Don’t get me wrong, I don’t want to kick the gift-horse in the teeth: it is definitely a step forward and gives hope for the future, but it merely means that there are more consequences for ignoring the PECR. However, the majority of the emails that get complained about are sent within the law, it is the law that is the problem.
Along with the US CAN-SPAM laws (often referred to as “u-can-spam”) the UK’s soft opt-in and zero protection for generic business addresses while popular with data brokers and lead generation businesses is despised by recipients and subsequently their ISPs. So much so that ISPs have their own sending regulations far beyond the legal requirements requesting only emails that have actually been asked for by their users.
And no-one who’s been blocked by and ISP has ever successfully sued an ISP for it – even though I’ve occasionally hear the phrase ‘illegal restriction of trade’ no-one tries it because they know they won’t win.

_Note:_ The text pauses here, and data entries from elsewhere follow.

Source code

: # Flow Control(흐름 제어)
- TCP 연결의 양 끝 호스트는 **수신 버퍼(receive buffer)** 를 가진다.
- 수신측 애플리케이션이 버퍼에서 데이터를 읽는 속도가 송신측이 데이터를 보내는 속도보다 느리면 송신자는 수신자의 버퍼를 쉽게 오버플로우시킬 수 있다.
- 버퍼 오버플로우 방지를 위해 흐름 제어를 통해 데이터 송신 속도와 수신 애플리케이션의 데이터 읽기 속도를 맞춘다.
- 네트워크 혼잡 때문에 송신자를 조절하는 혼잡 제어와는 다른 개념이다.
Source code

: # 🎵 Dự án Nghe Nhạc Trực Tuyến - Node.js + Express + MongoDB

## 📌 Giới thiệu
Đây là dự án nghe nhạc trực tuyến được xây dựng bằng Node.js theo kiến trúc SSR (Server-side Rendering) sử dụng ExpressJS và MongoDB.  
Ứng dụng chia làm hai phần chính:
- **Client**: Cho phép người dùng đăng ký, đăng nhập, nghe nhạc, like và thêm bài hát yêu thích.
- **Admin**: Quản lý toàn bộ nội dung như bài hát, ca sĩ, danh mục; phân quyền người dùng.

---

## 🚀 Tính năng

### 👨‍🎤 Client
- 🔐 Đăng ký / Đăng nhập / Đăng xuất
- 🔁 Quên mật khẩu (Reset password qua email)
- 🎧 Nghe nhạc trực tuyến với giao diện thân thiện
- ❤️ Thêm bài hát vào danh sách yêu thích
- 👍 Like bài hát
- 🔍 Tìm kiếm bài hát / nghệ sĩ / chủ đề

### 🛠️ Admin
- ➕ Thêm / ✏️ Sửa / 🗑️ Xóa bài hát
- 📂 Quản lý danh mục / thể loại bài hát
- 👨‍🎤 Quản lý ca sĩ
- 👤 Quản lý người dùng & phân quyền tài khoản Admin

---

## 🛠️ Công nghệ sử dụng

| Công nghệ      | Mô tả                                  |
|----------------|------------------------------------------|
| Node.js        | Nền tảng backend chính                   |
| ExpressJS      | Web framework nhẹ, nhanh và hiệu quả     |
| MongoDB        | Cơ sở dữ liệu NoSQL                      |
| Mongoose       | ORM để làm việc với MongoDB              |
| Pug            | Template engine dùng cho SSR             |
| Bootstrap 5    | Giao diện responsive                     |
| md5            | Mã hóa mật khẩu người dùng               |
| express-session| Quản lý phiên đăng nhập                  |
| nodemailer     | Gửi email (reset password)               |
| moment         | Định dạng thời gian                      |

The large consumer ISPs like Hotmail, Yahoo, Gmail and AOL (respectably) are all utilising engagement monitoring to help them more accurately assign a reputation and decide if someone is sending emails their users want and have asked for…or not. This reputation will then decide inbox placement and volume tolerances for brands by IP address, domain, email address and sometimes even the prefix.
You have to ask your selves, why have ISPs had to do this?
Answer: Because the law does not respect email or SMS properly.
As countries in the mainland EU like Germany and Holland have nailed down their data privacy laws, and now the EU has improved their laws significantly and appropriately, they have nicely encroached on the generally poor communication laws, and that can only be a good thing.
Now we just need the same protection in the UK because it’s not cutting it: email is not flyering.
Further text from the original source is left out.